Department(s) Soil Geography and Landscape
Publication type Refereed Article in a scientific journal
Publication year 2014
Keyword(s) mino river terraces - sea-ice correlation - climatic variability - multiproxy analysis - external controls - drainage-basin - level change - maas record - margin - evolution
Abstract A terrace formation model (TERRACE) combined with a longitudinal river profile model (FLUVER) was used to simulate fluvial terrace formation and preservation in the northwest Iberian lower Miño River basin under the influence of three tectonic conditions; namely regional vertical uplift, local basin subsidence, and localised differential uplift. The simulation results were compared against mapped terrace altitudes and deposit thicknesses.
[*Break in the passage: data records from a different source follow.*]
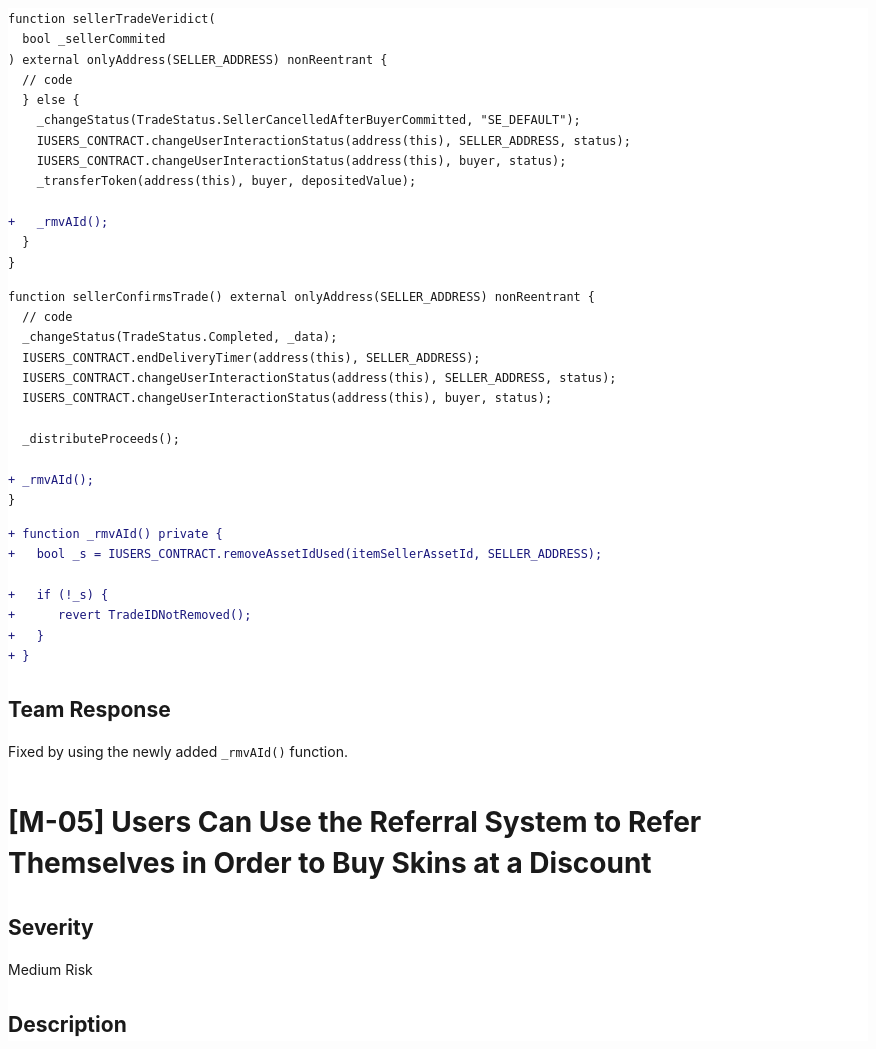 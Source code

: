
 ```diff
function sellerTradeVeridict(
  bool _sellerCommited
) external onlyAddress(SELLER_ADDRESS) nonReentrant {
  // code
  } else {
    _changeStatus(TradeStatus.SellerCancelledAfterBuyerCommitted, "SE_DEFAULT");
    IUSERS_CONTRACT.changeUserInteractionStatus(address(this), SELLER_ADDRESS, status);
    IUSERS_CONTRACT.changeUserInteractionStatus(address(this), buyer, status);
    _transferToken(address(this), buyer, depositedValue);

+   _rmvAId();
  }
}
```

```diff
function sellerConfirmsTrade() external onlyAddress(SELLER_ADDRESS) nonReentrant {
  // code
  _changeStatus(TradeStatus.Completed, _data);
  IUSERS_CONTRACT.endDeliveryTimer(address(this), SELLER_ADDRESS);
  IUSERS_CONTRACT.changeUserInteractionStatus(address(this), SELLER_ADDRESS, status);
  IUSERS_CONTRACT.changeUserInteractionStatus(address(this), buyer, status);

  _distributeProceeds();

+ _rmvAId();
}
```

```diff
+ function _rmvAId() private {
+   bool _s = IUSERS_CONTRACT.removeAssetIdUsed(itemSellerAssetId, SELLER_ADDRESS);

+   if (!_s) {
+      revert TradeIDNotRemoved();
+   }
+ }
```

## Team Response

Fixed by using the newly added `_rmvAId()` function.

# [M-05] Users Can Use the Referral System to Refer Themselves in Order to Buy Skins at a Discount

## Severity

Medium Risk

## Description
The best results were achieved by combining all three tectonic factors, indicating that specific terrace formation is a complex interplay of regional and local tectonics. The best fit regional uplift rate of 0.10 m ka- 1 over the past 600 ka is higher than the 0.08 m ka- 1 previously estimated for a section farther to the west, which can be attributed to an increase in tectonic uplift from the NW Iberian Atlantic margin toward the east. Local relative subsidence causes sediment accumulation in the local basin and less sedimentation in the fluvial terraces on the surrounding uplifting blocks. Different uplift rates on both sides of the valley caused preservation of unpaired terraces, which are fill terraces on one side of the valley and strath terraces on the other side. Usually, the formation of fill or strath terraces is considered to be only climate-dependent. Our results indicate that local tectonics can be important in the terrace formation and preservation. This suggests that terrace correlations in other river systems, based on deposit thicknesses only, might be over-simplified.